▸ **Task description**:
Only text belongs in your copy of the listing below; reproduce it exactly and leave out the pictures.

──────

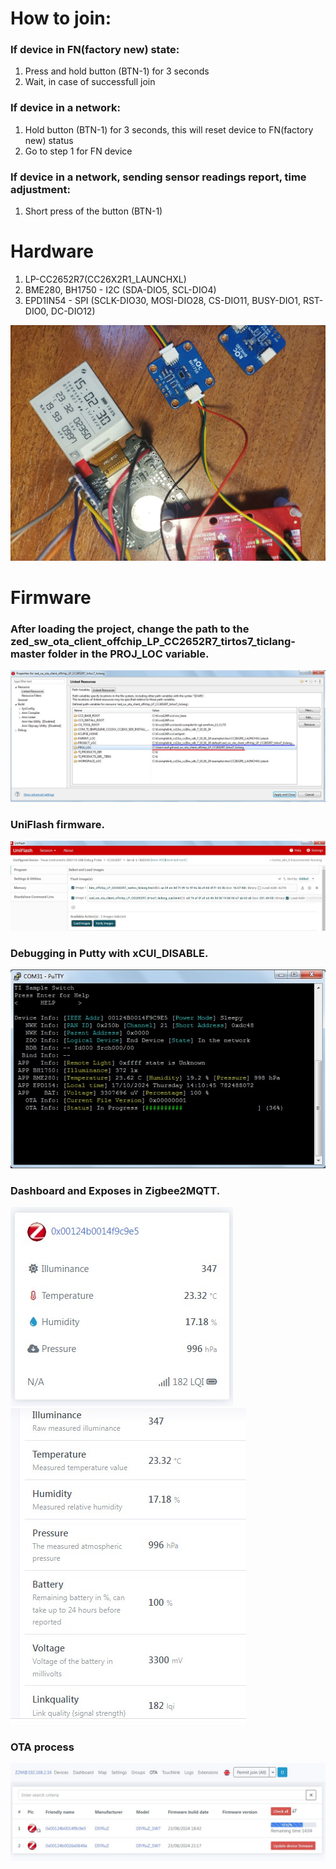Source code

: # How to join:
### If device in FN(factory new) state:
1. Press and hold button (BTN-1) for 3 seconds
2. Wait, in case of successfull join

### If device in a network:
1. Hold button (BTN-1) for 3 seconds, this will reset device to FN(factory new) status
2. Go to step 1 for FN device

### If device in a network, sending sensor readings report, time adjustment:
1. Short press of the button (BTN-1)

# Hardware
1. LP-CC2652R7(CC26X2R1_LAUNCHXL)
2. BME280, BH1750 - I2C (SDA-DIO5, SCL-DIO4)
3. EPD1IN54 - SPI (SCLK-DIO30, MOSI-DIO28, CS-DIO11, BUSY-DIO1, RST-DIO0, DC-DIO12) 

![](/images/photo_2024-10-17_15-03-37.jpg)

# Firmware
### After loading the project, change the path to the zed_sw_ota_client_offchip_LP_CC2652R7_tirtos7_ticlang-master folder in the PROJ_LOC variable.
![](/images/Screenshot_2203.jpg)
### UniFlash firmware.
![](/images/Screenshot_2154.jpg)
### Debugging in Putty with xCUI_DISABLE.
![](/images/Screenshot_2158.jpg)
### Dashboard and Exposes in Zigbee2MQTT.
![](/images/Screenshot_2155.jpg)
![](/images/Screenshot_2156.jpg)
### OTA process
![](/images/Screenshot_2159.jpg)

──────

▸ **Exercise solution**:
Source code

: # How to join:
### If device in FN(factory new) state:
1. Press and hold button (BTN-1) for 3 seconds
2. Wait, in case of successfull join

### If device in a network:
1. Hold button (BTN-1) for 3 seconds, this will reset device to FN(factory new) status
2. Go to step 1 for FN device

### If device in a network, sending sensor readings report, time adjustment:
1. Short press of the button (BTN-1)

# Hardware
1. LP-CC2652R7(CC26X2R1_LAUNCHXL)
2. BME280, BH1750 - I2C (SDA-DIO5, SCL-DIO4)
3. EPD1IN54 - SPI (SCLK-DIO30, MOSI-DIO28, CS-DIO11, BUSY-DIO1, RST-DIO0, DC-DIO12) 

![](/images/photo_2024-10-17_15-03-37.jpg)

# Firmware
### After loading the project, change the path to the zed_sw_ota_client_offchip_LP_CC2652R7_tirtos7_ticlang-master folder in the PROJ_LOC variable.
![](/images/Screenshot_2203.jpg)
### UniFlash firmware.
![](/images/Screenshot_2154.jpg)
### Debugging in Putty with xCUI_DISABLE.
![](/images/Screenshot_2158.jpg)
### Dashboard and Exposes in Zigbee2MQTT.
![](/images/Screenshot_2155.jpg)
![](/images/Screenshot_2156.jpg)
### OTA process
![](/images/Screenshot_2159.jpg)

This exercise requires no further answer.